When you're renovating with small children around, the timing of certain (usually dusty) projects is dependent upon the availability of childcare. We usually get all our renovation work done on weekends by tag-teaming the DIY projects and the daughter-wrangling responsibilities between us.
So when a very kind friend ACTUALLY OFFERED TO HAVE BOTH GIRLS FOR A COUPLE OF HOURS (this is ridiculously exciting for us because it happens so very rarely, in fact it's only ever happened once since Natalia was born - we left the girls with a couple of other very kind friends, ran to the Met, got drunk, ate cake and ran back again to collect them) - well, we jumped on the opportunity like pigeons on chips. Not to sample the Met's excellent cake selection this time, but to get those blooming stairs sanded once and for all.
Here's the work in progress:
Once the sanding was finished (it took the whole day), it was time to oil. This was a very slow progress (what a shocker!) as the stairs and risers required at least three coats of tinted Osmo Polyx oil to hide the strange cannot-be-sanded-scraped-or-scrubbed-off runner shadow, followed by two coats of clear satin-matt oil. And because we needed to be able to get up and down the stairs in the meantime, I had to oil every other stair so we could still walk on the alternate ones, meaning the whole process took twice as long again.
Totally worth it though. Would you like to see? Come on in...
Here's the main staircase from the hall to the first landing.
Doesn't the wood just glow?
And here's how it used to look - aargh!
Let's go up the stairs to the first landing and take a look at my favourite part of the entire staircase renovation - the beautiful curved wood around the stairwell.

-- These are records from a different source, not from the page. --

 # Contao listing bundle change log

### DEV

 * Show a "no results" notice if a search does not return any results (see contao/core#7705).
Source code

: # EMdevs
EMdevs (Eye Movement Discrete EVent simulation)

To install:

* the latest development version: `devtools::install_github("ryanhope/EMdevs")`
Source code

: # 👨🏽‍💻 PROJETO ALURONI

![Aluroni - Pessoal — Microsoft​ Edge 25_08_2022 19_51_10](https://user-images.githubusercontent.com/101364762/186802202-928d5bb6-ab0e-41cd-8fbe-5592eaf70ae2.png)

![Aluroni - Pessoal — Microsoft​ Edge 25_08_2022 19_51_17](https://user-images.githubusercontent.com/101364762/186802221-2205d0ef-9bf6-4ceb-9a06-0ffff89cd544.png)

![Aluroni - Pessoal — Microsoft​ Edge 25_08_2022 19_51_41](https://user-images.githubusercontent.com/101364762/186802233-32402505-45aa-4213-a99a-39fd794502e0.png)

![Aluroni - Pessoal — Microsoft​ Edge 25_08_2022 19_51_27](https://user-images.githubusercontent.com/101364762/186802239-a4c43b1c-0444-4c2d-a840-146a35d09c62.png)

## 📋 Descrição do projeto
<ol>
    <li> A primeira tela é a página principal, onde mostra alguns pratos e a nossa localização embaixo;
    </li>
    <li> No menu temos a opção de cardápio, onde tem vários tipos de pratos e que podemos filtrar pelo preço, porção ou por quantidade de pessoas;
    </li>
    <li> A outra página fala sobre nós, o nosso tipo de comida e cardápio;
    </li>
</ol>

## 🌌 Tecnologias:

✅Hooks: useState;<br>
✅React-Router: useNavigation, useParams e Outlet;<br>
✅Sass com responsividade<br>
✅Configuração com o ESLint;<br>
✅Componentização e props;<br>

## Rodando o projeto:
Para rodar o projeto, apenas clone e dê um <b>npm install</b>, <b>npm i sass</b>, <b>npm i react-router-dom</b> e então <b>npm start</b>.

A quick peek through our stained glass window (although please don't look too closely at the terrible state of the wood):
And then up the second flight of stairs, up to our bedroom and Eva's bedroom. This photograph gives the best indication of the true colour of the oiled wood, as it has lovely natural light from the south-facing stained glass window we just saw.

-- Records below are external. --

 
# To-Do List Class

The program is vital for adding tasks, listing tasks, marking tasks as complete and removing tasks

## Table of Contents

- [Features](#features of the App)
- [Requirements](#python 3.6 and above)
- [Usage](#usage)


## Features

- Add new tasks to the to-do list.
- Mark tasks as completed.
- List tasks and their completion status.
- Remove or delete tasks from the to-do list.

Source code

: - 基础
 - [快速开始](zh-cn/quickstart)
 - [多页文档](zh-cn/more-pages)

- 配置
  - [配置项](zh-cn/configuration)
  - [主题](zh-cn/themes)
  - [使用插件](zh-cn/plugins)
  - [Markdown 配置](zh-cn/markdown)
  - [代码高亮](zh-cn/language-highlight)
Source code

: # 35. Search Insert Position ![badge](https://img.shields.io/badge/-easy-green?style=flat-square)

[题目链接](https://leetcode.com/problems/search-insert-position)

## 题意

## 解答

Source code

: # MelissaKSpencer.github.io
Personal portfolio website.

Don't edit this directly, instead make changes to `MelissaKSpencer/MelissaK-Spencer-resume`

And here's how it used to look. I can't believe we lived with those dreadful carpets for so long.
Let's head up the stairs, and then turn round and look back down to the first landing:
And how it looked before:
Finally, here's the top staircase, up to the turquoise bathroom and the guest bedroom. I had to take the photo from a slightly different angle to the before picture in order to get the best light as it's quite gloomy today, and the landing light helpfully stopped working a couple of days ago when we replaced the fuse box in the cellar.
And how it used to look (mid-carpet removal).
UPDATE: We've had some lovely sunshine in the past few days so here's a new photo with the same angle as the original 'before.' Just a tad prettier than the lovely blue carpet and lead paint-encrusted stairs :-)
And here's the top landing:
And the view into the guest bedroom.
Isn't it pretty? Now, we just have to sand, prime and paint a mere seventy-one spindles, sand, prime and paint about fifteen metres of skirting board, and sand and oil a similar length of bannister. Oh, and the newel post, too. And then we'll be DONE! And I'll share a full project time (at least 300 hours so far...) and cost breakdown. In about twenty years. Ideally, of course, we'd have sanded the woodwork at the same time that we sanded the staircases, but with the kids to take care of, the only practical option is to break our projects down into smaller phases.